**TASK:**
Go over the data and work out how many lines include the word "sudo". Give that number only.

Records drawn from a dataset:
******
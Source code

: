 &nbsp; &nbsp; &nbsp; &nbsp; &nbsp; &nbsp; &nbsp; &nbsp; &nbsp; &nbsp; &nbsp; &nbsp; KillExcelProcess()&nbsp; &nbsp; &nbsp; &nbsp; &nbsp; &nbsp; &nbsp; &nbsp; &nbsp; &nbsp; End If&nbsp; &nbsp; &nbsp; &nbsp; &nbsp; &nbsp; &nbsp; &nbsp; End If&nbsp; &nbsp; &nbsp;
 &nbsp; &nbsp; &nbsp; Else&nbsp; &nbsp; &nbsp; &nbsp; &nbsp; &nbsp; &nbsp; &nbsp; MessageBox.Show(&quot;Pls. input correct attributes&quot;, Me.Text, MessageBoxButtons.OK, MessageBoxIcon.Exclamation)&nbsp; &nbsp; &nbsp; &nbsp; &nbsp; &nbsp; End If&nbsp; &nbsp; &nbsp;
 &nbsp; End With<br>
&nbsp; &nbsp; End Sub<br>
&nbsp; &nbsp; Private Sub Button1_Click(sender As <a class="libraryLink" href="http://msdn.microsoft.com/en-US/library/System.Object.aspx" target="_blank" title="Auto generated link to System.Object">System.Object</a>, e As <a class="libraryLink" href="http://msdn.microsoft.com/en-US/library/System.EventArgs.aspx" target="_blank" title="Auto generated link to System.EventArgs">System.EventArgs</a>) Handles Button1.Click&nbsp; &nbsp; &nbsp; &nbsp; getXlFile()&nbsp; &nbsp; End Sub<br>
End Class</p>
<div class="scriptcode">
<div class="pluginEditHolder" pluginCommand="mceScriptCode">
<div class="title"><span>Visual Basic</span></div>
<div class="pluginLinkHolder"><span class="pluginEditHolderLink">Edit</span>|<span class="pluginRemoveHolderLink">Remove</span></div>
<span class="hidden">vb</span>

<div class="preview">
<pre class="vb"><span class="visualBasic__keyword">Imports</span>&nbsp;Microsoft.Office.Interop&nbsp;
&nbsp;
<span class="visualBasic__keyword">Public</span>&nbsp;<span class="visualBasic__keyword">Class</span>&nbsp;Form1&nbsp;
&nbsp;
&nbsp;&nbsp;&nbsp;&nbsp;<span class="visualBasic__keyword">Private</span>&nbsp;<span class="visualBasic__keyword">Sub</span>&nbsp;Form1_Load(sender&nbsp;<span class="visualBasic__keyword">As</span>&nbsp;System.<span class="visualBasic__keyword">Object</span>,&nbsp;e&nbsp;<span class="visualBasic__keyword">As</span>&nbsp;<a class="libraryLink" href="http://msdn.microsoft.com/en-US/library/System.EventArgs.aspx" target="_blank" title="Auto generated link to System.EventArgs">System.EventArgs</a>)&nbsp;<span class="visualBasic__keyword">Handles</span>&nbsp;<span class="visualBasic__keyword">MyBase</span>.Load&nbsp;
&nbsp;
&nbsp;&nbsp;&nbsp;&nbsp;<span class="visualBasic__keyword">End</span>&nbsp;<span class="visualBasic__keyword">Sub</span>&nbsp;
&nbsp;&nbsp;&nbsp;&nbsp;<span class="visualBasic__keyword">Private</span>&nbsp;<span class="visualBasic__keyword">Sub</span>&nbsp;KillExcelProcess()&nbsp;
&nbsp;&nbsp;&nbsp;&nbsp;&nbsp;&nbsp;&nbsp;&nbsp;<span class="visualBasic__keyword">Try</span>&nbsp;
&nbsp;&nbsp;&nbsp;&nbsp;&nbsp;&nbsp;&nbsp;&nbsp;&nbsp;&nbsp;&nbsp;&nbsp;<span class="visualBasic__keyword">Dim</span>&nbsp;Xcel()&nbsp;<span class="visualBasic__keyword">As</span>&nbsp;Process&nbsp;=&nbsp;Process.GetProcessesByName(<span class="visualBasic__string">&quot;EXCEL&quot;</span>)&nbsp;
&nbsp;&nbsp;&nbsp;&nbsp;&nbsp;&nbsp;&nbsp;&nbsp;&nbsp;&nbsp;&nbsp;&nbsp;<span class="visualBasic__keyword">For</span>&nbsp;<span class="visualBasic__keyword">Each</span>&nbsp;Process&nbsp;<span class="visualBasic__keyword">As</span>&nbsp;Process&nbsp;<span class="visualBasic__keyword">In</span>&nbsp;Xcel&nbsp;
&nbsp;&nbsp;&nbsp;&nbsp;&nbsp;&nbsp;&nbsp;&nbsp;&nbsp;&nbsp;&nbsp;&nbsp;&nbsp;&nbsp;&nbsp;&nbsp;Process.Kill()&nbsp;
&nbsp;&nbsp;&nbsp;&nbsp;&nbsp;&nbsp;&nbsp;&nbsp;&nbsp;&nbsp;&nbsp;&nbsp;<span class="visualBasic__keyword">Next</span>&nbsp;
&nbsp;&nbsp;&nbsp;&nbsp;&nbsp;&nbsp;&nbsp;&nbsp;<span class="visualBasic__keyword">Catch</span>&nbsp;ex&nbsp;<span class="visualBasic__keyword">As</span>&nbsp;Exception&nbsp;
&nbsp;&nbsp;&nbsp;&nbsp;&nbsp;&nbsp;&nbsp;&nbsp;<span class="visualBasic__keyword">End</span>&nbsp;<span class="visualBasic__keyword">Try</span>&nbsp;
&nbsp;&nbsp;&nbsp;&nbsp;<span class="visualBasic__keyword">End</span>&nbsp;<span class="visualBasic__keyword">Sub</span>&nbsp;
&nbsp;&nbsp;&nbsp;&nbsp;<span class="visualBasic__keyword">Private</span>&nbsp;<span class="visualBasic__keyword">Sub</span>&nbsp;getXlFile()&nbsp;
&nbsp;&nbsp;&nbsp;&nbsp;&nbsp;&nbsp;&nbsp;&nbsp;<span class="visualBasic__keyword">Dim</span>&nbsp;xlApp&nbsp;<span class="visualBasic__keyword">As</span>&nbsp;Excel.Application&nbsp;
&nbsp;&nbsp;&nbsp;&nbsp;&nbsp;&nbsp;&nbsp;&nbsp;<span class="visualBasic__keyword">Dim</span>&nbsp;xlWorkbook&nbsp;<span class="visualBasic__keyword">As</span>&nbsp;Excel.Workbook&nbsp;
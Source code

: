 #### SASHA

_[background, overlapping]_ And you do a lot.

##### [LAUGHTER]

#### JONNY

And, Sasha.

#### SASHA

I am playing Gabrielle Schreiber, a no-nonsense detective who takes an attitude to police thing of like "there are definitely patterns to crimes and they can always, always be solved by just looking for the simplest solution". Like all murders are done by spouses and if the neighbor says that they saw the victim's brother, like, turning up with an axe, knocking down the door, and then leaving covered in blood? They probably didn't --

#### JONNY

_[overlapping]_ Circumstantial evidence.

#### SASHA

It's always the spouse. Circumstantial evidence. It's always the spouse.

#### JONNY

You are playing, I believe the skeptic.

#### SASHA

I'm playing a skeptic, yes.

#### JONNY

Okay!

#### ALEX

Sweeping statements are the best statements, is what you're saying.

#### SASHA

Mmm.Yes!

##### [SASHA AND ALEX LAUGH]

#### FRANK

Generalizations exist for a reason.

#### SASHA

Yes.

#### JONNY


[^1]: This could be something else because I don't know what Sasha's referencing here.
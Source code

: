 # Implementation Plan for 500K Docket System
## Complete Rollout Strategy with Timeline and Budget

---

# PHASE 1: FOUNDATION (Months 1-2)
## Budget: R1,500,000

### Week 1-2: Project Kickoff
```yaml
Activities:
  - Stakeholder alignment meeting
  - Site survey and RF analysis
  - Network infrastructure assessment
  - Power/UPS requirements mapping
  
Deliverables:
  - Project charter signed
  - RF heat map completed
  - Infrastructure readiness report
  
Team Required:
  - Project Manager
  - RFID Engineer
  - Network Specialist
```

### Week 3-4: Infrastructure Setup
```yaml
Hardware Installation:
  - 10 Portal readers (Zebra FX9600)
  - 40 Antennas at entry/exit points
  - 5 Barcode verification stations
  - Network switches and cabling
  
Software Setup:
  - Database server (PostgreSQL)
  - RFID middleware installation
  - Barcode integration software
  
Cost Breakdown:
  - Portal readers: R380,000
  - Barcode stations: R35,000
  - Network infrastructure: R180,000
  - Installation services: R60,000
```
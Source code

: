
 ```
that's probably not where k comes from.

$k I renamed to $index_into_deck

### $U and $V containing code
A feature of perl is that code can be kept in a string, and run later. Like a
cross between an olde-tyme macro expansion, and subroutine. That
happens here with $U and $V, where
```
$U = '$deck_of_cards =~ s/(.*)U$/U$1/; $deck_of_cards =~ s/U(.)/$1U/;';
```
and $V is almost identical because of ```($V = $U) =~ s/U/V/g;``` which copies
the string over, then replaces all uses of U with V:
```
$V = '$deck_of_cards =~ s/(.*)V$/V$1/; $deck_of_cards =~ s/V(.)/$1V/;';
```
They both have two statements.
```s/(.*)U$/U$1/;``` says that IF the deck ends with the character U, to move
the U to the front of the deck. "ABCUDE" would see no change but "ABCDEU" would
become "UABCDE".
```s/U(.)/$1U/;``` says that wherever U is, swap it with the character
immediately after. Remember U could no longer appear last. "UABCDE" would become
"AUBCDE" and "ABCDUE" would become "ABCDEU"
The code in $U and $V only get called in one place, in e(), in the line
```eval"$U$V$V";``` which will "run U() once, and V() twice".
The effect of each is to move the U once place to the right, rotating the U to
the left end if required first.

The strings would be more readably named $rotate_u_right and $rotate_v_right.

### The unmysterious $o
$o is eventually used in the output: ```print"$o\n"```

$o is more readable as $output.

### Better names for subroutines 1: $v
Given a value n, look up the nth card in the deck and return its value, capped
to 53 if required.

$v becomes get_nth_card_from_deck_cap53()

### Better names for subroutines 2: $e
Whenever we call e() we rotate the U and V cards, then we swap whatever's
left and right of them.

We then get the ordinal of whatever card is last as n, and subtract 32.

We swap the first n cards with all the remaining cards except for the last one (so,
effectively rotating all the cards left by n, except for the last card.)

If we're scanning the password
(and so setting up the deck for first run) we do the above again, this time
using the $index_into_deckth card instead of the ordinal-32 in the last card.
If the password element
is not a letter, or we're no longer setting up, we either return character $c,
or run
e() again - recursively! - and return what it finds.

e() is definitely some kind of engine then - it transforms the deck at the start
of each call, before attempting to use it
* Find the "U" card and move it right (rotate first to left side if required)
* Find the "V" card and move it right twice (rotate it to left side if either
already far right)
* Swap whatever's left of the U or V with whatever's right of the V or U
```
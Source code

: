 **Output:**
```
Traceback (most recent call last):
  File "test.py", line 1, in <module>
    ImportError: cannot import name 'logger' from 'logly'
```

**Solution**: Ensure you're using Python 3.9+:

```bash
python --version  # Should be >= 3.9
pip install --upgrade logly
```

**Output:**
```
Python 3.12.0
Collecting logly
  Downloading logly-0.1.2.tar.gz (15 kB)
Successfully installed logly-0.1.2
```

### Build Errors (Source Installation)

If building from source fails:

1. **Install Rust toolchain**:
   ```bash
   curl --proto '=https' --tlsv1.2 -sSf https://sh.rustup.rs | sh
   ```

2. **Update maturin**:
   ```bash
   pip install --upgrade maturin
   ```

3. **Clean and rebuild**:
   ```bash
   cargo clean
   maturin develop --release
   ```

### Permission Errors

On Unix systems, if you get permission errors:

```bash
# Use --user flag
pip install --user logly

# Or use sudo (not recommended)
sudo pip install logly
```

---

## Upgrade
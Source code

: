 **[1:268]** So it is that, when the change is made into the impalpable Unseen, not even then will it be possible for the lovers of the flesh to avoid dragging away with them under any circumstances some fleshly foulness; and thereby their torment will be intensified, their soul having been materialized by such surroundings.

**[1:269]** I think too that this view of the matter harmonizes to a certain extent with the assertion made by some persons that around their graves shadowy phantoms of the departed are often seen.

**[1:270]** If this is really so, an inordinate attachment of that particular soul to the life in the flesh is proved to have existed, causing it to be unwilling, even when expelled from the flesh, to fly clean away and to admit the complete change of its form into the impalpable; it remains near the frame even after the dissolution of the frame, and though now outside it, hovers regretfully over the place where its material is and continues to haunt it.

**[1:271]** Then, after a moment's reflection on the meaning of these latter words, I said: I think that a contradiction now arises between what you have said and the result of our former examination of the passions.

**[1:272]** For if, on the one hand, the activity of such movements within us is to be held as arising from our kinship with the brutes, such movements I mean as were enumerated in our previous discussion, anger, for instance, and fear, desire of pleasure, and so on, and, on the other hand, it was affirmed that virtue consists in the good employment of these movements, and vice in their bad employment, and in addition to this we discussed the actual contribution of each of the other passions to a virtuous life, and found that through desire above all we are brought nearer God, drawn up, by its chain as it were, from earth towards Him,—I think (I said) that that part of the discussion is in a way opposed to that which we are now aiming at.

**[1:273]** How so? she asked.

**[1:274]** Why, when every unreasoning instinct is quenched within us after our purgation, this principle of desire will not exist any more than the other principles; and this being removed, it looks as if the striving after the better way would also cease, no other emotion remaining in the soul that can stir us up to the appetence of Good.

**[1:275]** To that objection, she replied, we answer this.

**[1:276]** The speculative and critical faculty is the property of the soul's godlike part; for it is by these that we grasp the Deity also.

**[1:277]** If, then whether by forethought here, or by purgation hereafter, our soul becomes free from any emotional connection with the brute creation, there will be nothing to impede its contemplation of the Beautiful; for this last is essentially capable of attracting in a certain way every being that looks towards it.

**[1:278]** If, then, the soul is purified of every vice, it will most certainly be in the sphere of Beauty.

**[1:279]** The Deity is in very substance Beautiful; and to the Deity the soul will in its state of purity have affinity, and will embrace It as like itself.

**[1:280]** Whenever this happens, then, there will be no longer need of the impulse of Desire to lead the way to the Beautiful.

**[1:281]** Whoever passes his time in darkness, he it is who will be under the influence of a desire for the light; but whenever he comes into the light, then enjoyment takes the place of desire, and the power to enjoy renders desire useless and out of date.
******
**REPLY:**
2